Ao encontrar seus olhos pela última vez, Martin encostou a testa na dela e em tom de sibilo falou pela primeira vez:
- Eu te amo! – Era o fim de um amor não vivido. Não por falta de amor, mas por excesso de medo.
- Eu também te amo. – Respondeu Mia, sussurrando. Então, ela foi embora, deixando-o para trás. Ou, talvez, ele tenha decidido ficar, deixando-a seguir em frente. Naquele momento, não importava mais.

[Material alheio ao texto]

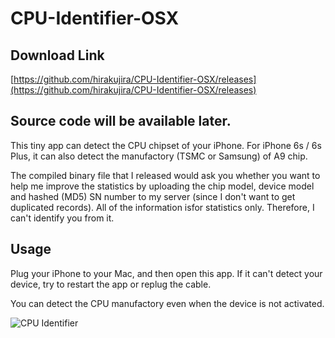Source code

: # CPU-Identifier-OSX

## Download Link
[https://github.com/hirakujira/CPU-Identifier-OSX/releases](https://github.com/hirakujira/CPU-Identifier-OSX/releases)

## Source code will be available later.

This tiny app can detect the CPU chipset of your iPhone. For iPhone 6s / 6s Plus, it can also detect the manufactory (TSMC or Samsung) of A9 chip.

The compiled binary file that I released would ask you whether you want to help me improve the statistics by uploading the chip model, device model and hashed (MD5) SN number to my server (since I don't want to get duplicated records). All of the information  isfor statistics only. Therefore, I can't identify you from it.


## Usage
Plug your iPhone to your Mac, and then open this app.
If it can't detect your device, try to restart the app or replug the cable.

You can detect the CPU manufactory even when the device is not activated.

![CPU Identifier](http://i.imgur.com/nXxzhEB.jpg "")

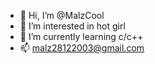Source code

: - 👋 Hi, I’m @MalzCool
- 👀 I’m interested in hot girl 
- 🌱 I’m currently learning c/c++
- 📫 malz28122003@gmail.com

<!---
MalzCool/MalzCool is a ✨ special ✨ repository because its `README.md` (this file) appears on your GitHub profile.
You can click the Preview link to take a look at your changes.
--->
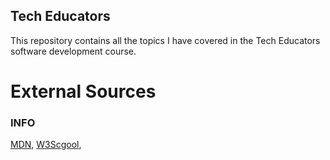 ## Tech Educators

This repository contains all the topics I have covered in the Tech Educators software development course.

# External Sources

### INFO

[MDN](https://developer.mozilla.org/en-US/), [W3Scgool](https://www.w3schools.com/),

A câmera passou a filmá-los de cima, acelerando o tempo durante alguns segundos, enquanto uma voz conhecida falava sobre recomeços. Talvez, em um futuro distante, os dois se reencontrem, tomando café em uma livraria. Talvez, eles decidam recomeçar a história sem medo, sem excessos ou faltas. Ou, talvez não.
   
“FIM” dizia a TV. Apesar disso, Lívia e Francisco permaneciam em silêncio. Cada um com seus pensamentos. Ele pensava em como nem todas as histórias de amor tinham finais felizes, deixando a dor da saudade como lembrança, a primeira vista, dolorosa. Ela acreditava que, apesar de toda a dor da despedida, os personagens do filme tiveram o único final feliz que poderiam ter. Sem mágoas ou ressentimentos. Sem falsas esperanças. Mas com a chance de deixar o passado para trás em uma história finalmente resolvida.